Thirty SD rats were adapted to the feeding schedule for 1 w prior to group allocation. The animals were then randomly divided into three groups of ten: a sulfur-fumigated RD group (20 g/kg) (According to the table of human and animal equivalent dose ratio based on the body surface area in the pharmacological experiments: the clinical dose was approximately 3.2 g/kg, converted into rat dose: rat dose=3.2 g/kg × 70 kg × 0.018/200=20 g/kg), sulfur-free RD group (20 g/kg), and control group. The control group received equivoluminal distilled water at 20 ml/kg by once-daily intragastric administration for 12 w. Rats were housed at five per cage with ad libitum access to water. Body weight and average food intake were recorded weekly. General health and behavior (e.g., coat condition, defecation, mental condition) were observed weekly.

Analysis

Animals were fasted but allowed water ad libitum for 12 h after the last RD or water intragastric administration. Rats were weighed 24 h after final administration.
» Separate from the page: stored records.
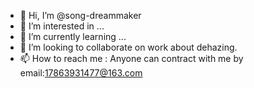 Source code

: - 👋 Hi, I’m @song-dreammaker
- 👀 I’m interested in ...
- 🌱 I’m currently learning ...
- 💞️ I’m looking to collaborate on work about dehazing.
- 📫 How to reach me : Anyone can contract with me by email:17863931477@163.com

<!---
song-dreammaker/song-dreammaker is a ✨ special ✨ repository because its `README.md` (this file) appears on your GitHub profile.
You can click the Preview link to take a look at your changes.
--->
Retro-orbital blood was sampled under anesthesia for routine cell counts and biochemical analysis using a MICROS 60 automatic three-classification blood analyzer and BS-380 automatic biochemical analyzer, respectively. Animals were then sacrificed by cervical dislocation and the abdominal cavity dissected immediately. The color and morphology of organs were evaluated by naked eye and recorded in detail. The heart, liver, spleen, lung, kidney, thymus, and duodenum were removed, rinsed with chilled (4°C) normal saline, blotted dry with filter paper, and then weighed for calculation of the organ coefficient. Organs were fixed in 100 g/L formaldehyde at 4°C for 24 h, followed by dehydration in graded ethanol, embedding, slicing, and HE staining. Pathological changes were observed under light microscopy.

Statistical methods

Data are expressed as mean ± standard deviation (x̄ ± s). Microsoft Excel and SPSS19.0 software were used for analysis of variance. A p<0.05 is considered significant and p<0.01 as highly significant.

Results

General conditions

During the 90 d period of intragastric administration, all rats showed normal growth and development, and no major adverse reactions were observed. Coat remained glossy and stool shape was normal. No bloody purulent stool, diarrhea, or abnormal secretions for nose, eyes, and mouth were observed.

Body weight

Average body weight did not differ among groups at any time during the 12 w of treatment (Figure 1). In all three groups, weight gain was regular over the first 6 w and more moderate thereafter.

biomedres-Average-body

Figure 1: Average body weight in each treatment group.

Blood cell counts

There were no significant differences in routine blood cell counts among groups after 90 d’ continuous treatment (Table 1). While PLT count was lower in the sulfur-free group and WBC lower in the sulfur-fumigated group, these differences did not reach significance (P>0.05).

Test items Blank control group Sulfur-free group Sulfur-fumigated group
WBC (× 109/L) 4.18 ± 1.52 4.113 ± 1.72 3.717 ± 0.42
RBC (× 1012/L) 8.22 ± 0.46 8.212 ± 0.49 8.167 ± 0.49
HGB (g/L) 142.67 ± 5.32 142.0 ± 5.29 144.00 ± 5.69
PLT (× 109/L) 992.0 ± 100.72 943.88 ± 57.57 980.50 ± 107.89
LYM (× 109/L) 3.80 ± 1.45 3.78 ± 1.65 3.33 ± 0.42
GRA (× 109/L) 0.22 ± 0.041 0.18 ± 0.05 0.20 ± 0.06
MON (× 109/L) 0.17 ± 0.082 0.163 ± 0.074 0.12 ± 0.045
Note: Compared to the distilled water control group, *P<0.05, **P<0.01; compared to the sulfur-free group, #P<0.05, ##P<0.01.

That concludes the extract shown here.